== Segment start ==

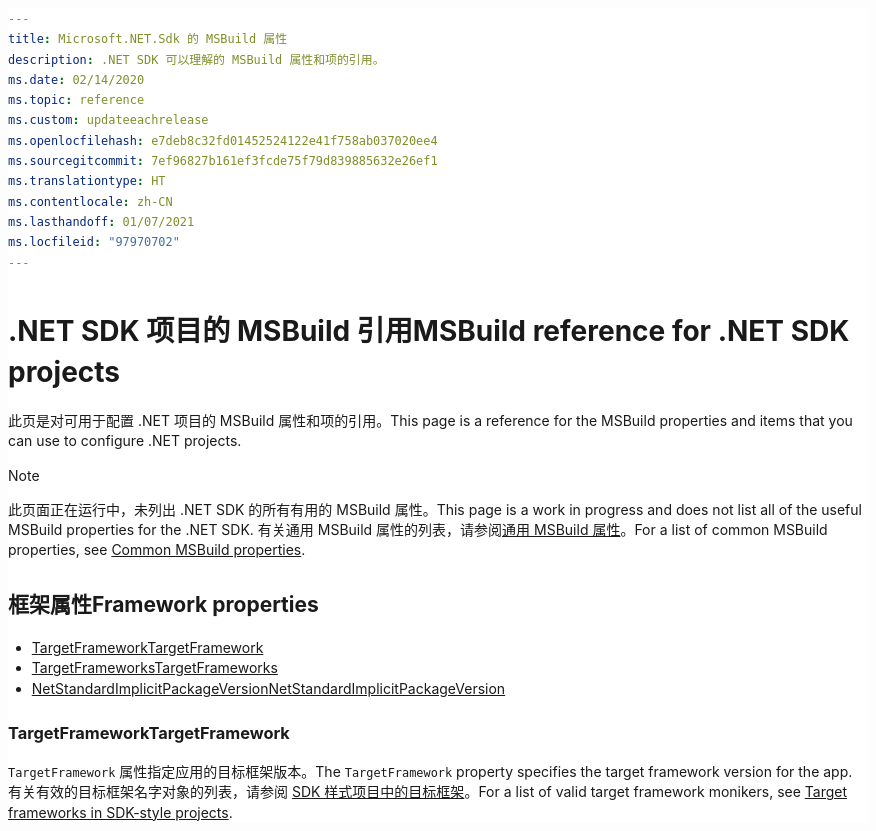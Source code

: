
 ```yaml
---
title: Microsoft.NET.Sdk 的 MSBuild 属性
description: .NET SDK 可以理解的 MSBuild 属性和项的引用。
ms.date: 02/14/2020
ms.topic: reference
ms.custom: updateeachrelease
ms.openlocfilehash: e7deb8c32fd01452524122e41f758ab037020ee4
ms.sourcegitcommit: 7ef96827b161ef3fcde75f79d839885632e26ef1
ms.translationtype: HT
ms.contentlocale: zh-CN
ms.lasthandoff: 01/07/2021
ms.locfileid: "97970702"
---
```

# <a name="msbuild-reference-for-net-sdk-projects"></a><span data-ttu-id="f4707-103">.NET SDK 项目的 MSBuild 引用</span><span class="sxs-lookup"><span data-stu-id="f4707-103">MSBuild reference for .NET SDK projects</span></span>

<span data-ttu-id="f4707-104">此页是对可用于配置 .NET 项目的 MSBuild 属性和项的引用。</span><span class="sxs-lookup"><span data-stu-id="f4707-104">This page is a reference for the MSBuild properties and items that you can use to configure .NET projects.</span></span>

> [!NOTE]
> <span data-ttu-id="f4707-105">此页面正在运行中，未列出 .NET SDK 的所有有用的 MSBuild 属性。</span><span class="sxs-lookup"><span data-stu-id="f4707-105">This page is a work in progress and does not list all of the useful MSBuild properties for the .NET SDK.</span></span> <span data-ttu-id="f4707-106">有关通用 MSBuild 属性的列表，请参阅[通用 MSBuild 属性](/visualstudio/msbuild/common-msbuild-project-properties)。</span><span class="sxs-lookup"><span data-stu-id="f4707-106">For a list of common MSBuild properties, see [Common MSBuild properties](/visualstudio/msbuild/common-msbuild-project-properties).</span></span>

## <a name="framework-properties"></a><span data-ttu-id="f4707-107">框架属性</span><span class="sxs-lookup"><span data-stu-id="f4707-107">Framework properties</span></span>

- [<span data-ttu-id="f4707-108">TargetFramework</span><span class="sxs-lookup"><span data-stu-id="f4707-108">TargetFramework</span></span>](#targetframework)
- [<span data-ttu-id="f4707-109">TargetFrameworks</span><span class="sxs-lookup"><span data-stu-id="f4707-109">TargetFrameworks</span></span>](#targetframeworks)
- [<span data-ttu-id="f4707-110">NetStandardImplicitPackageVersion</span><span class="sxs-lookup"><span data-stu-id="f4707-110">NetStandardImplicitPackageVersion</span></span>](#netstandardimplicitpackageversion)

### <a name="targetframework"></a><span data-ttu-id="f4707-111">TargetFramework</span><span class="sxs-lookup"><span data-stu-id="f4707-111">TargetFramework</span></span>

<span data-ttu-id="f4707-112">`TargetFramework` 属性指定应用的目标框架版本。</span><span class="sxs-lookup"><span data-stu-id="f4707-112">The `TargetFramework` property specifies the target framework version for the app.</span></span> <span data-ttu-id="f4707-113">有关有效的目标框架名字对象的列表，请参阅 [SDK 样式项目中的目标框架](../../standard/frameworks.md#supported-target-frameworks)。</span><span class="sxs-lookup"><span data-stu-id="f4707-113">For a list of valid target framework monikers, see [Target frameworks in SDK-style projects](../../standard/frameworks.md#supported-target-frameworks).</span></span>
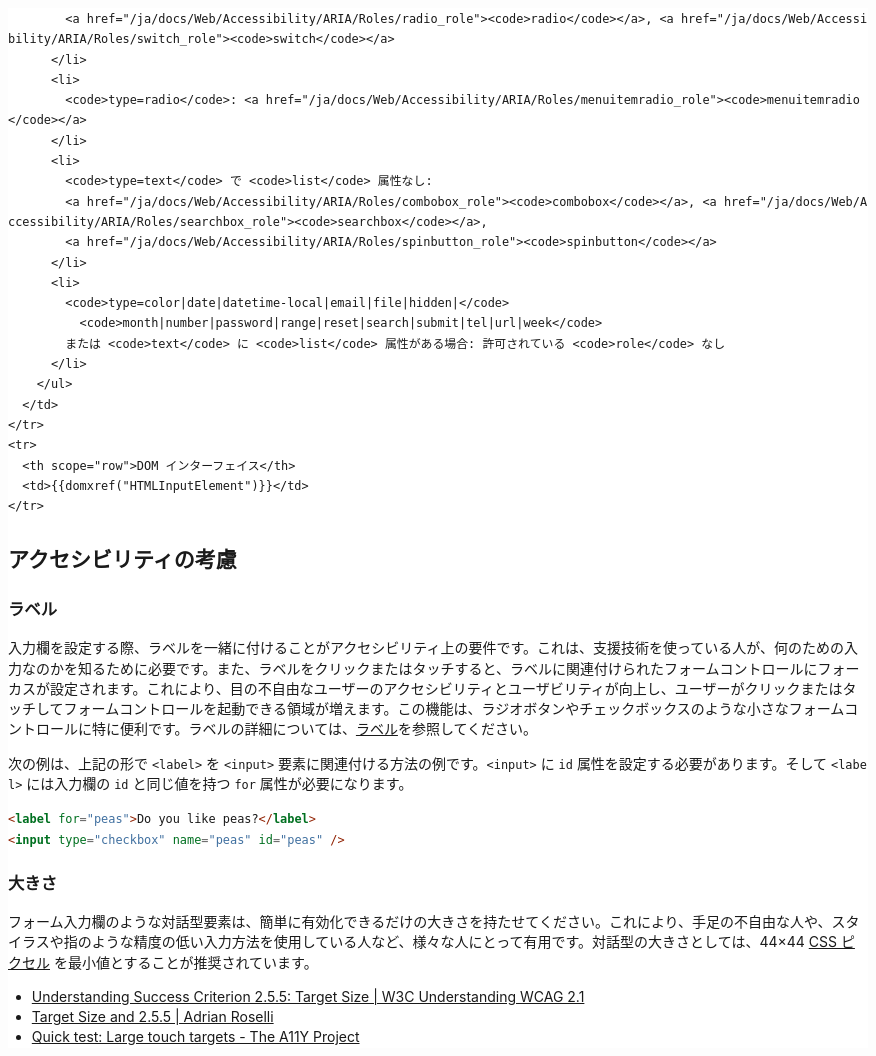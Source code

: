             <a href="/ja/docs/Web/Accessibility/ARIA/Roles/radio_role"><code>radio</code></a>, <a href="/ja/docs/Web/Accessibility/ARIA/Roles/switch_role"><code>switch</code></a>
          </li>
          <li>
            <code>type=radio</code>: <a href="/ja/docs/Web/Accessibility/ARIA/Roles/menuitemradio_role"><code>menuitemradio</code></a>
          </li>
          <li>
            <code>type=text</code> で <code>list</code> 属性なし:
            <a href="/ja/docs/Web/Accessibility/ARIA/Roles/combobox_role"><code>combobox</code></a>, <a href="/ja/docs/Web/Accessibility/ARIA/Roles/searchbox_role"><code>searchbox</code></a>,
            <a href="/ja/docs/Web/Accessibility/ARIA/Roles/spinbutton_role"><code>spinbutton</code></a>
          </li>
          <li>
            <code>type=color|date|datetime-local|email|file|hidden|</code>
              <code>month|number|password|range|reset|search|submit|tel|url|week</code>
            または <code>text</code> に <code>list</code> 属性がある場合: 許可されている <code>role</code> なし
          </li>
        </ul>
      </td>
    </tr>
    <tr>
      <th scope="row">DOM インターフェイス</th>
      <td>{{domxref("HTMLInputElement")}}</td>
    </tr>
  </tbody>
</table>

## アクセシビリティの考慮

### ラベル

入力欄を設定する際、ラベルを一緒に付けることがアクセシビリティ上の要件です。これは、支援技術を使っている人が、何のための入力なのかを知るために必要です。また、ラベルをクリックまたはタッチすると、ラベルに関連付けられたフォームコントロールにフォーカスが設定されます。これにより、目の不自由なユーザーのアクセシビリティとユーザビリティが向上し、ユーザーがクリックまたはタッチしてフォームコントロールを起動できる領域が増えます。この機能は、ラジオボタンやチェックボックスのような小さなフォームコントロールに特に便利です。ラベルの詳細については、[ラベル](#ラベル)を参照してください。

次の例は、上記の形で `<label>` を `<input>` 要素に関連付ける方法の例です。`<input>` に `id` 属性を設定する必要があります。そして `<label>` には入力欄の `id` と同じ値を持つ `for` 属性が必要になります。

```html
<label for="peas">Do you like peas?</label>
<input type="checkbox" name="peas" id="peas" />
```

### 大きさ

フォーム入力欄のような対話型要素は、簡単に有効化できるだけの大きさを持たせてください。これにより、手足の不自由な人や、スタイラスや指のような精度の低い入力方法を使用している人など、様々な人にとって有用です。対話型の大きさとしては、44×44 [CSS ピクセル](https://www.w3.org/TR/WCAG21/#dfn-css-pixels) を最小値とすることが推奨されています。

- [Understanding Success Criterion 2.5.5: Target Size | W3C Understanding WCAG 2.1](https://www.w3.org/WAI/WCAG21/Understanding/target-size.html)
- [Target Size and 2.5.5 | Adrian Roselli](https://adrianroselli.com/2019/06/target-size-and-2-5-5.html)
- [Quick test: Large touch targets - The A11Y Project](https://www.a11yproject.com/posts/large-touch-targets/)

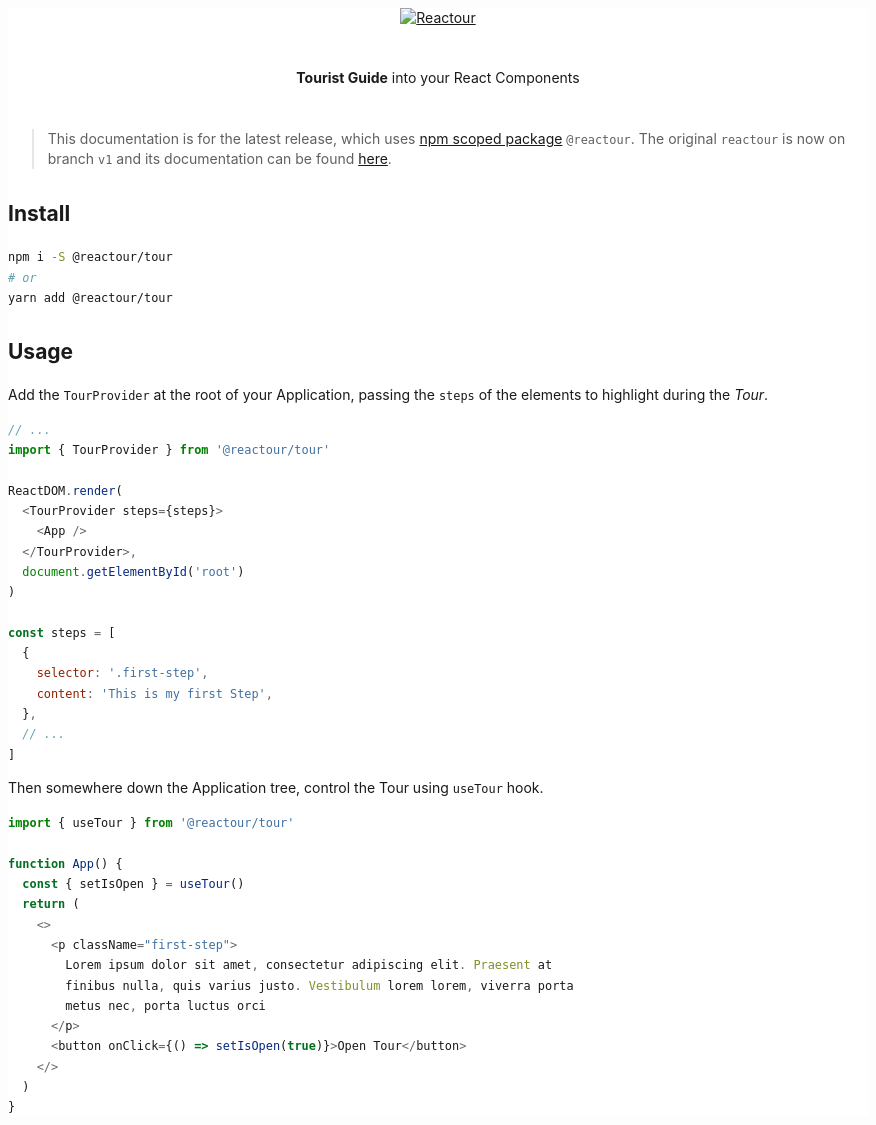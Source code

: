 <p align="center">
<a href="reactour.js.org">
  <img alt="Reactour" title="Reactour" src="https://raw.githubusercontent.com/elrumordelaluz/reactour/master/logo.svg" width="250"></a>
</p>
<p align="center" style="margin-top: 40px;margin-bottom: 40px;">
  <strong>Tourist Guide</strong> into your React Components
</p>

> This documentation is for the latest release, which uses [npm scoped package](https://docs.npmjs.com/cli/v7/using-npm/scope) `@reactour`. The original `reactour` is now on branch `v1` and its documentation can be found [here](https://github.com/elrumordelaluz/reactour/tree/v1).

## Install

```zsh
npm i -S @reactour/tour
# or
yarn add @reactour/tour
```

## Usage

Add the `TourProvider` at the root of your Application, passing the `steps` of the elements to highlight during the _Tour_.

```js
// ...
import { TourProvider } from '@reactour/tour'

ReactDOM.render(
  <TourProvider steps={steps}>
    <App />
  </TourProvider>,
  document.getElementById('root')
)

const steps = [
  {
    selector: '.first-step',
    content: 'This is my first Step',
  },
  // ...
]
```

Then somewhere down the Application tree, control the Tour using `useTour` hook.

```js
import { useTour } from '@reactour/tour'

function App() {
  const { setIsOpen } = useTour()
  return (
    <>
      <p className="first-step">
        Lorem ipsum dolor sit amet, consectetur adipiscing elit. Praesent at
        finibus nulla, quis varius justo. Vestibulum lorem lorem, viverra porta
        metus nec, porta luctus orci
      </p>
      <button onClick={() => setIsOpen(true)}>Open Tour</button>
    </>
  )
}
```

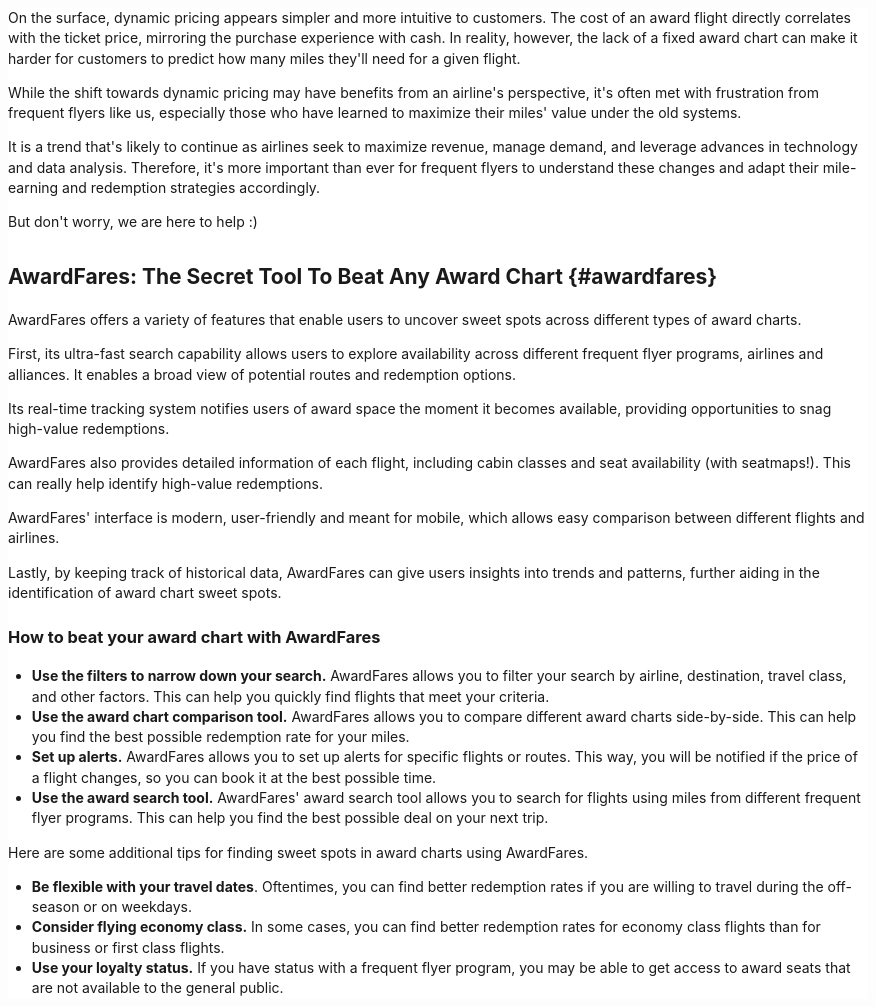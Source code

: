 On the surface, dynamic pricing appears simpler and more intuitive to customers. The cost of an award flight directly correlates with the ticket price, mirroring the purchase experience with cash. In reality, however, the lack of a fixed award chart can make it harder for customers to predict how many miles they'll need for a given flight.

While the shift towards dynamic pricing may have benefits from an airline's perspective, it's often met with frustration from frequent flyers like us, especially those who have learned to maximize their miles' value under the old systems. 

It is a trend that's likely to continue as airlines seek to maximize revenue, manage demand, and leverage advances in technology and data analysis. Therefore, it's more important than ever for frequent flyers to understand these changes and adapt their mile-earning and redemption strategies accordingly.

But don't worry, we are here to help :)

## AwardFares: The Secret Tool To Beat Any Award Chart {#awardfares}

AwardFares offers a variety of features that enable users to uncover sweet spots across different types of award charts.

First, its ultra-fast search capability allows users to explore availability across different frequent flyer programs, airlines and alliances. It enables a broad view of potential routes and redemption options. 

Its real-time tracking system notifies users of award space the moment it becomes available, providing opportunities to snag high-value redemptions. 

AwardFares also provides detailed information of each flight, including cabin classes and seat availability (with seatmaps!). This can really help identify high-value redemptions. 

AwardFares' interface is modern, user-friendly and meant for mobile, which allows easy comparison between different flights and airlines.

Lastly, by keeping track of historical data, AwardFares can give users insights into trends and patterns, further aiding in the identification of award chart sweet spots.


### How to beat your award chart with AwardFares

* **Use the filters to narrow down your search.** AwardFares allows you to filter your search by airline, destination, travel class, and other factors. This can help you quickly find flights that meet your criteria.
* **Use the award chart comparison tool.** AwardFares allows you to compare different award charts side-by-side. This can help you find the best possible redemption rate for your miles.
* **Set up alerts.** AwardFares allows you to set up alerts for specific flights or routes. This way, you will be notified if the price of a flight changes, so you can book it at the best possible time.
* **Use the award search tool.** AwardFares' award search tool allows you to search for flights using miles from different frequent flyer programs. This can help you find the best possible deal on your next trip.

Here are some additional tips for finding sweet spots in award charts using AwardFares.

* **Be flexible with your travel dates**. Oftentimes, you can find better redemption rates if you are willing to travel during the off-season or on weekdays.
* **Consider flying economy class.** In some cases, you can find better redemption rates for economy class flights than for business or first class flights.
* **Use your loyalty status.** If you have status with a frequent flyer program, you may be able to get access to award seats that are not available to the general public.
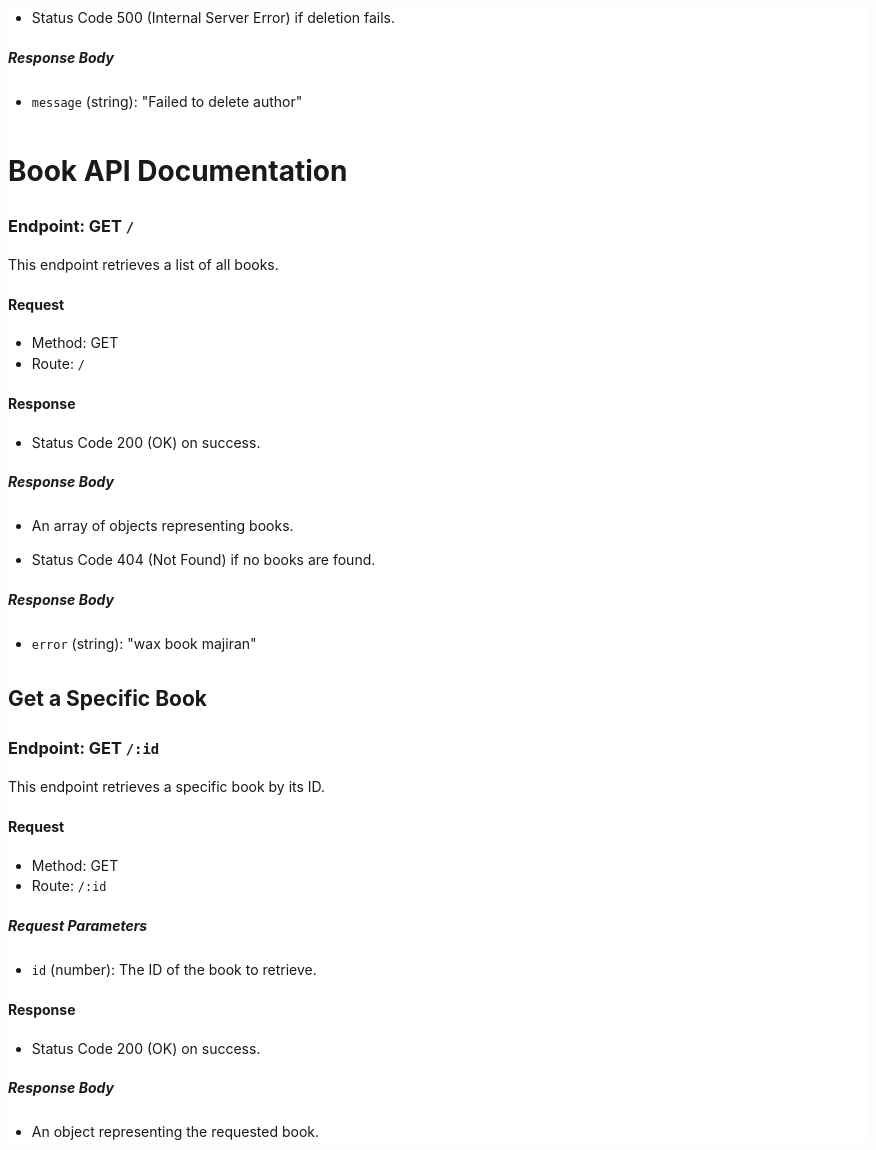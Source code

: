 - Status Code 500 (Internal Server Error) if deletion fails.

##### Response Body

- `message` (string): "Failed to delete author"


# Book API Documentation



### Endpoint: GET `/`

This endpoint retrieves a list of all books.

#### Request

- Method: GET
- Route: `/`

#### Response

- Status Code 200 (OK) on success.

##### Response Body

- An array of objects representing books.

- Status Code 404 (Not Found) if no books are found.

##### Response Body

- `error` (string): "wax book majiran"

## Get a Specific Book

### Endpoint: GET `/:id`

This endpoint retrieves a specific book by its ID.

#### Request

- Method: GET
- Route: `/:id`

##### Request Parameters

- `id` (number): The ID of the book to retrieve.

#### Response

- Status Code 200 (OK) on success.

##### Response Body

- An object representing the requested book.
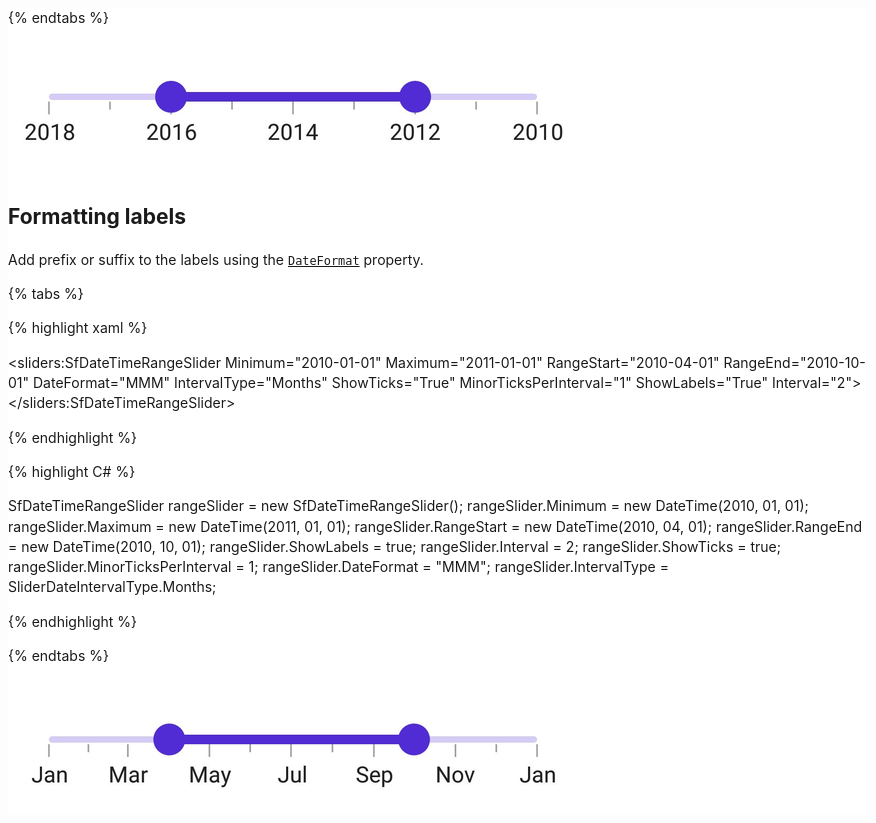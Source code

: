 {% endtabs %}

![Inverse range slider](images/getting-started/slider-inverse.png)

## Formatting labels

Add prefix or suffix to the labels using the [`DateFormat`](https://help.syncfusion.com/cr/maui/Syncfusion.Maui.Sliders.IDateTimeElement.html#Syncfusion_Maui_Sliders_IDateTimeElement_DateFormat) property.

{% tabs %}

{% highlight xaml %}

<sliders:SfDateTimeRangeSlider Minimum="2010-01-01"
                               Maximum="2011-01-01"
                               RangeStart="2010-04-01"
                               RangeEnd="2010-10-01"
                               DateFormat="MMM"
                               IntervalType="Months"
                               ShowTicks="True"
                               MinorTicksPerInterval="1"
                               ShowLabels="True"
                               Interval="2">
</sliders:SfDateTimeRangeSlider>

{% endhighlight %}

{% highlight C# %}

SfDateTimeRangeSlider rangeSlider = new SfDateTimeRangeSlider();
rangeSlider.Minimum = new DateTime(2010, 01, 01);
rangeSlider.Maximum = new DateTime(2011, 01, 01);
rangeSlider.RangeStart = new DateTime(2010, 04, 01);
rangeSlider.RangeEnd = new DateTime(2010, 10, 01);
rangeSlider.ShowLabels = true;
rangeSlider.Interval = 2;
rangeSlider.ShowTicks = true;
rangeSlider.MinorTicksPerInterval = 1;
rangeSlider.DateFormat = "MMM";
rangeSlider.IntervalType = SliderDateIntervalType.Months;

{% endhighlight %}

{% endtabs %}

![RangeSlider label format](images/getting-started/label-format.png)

== Segment end ==

Each line from the one containing "SfDateTimeRangeSlider rangeSlider = new" through the last line of the entries is to be copied exactly, with no other lines added.

◆ **Response box**
SfDateTimeRangeSlider rangeSlider = new SfDateTimeRangeSlider();
rangeSlider.Minimum = new DateTime(2010, 01, 01);
rangeSlider.Maximum = new DateTime(2011, 01, 01);
rangeSlider.RangeStart = new DateTime(2010, 04, 01);
rangeSlider.RangeEnd = new DateTime(2010, 10, 01);
rangeSlider.ShowLabels = true;
rangeSlider.Interval = 2;
rangeSlider.ShowTicks = true;
rangeSlider.MinorTicksPerInterval = 1;
rangeSlider.DateFormat = "MMM";
rangeSlider.IntervalType = SliderDateIntervalType.Months;

{% endhighlight %}

{% endtabs %}

![RangeSlider label format](images/getting-started/label-format.png)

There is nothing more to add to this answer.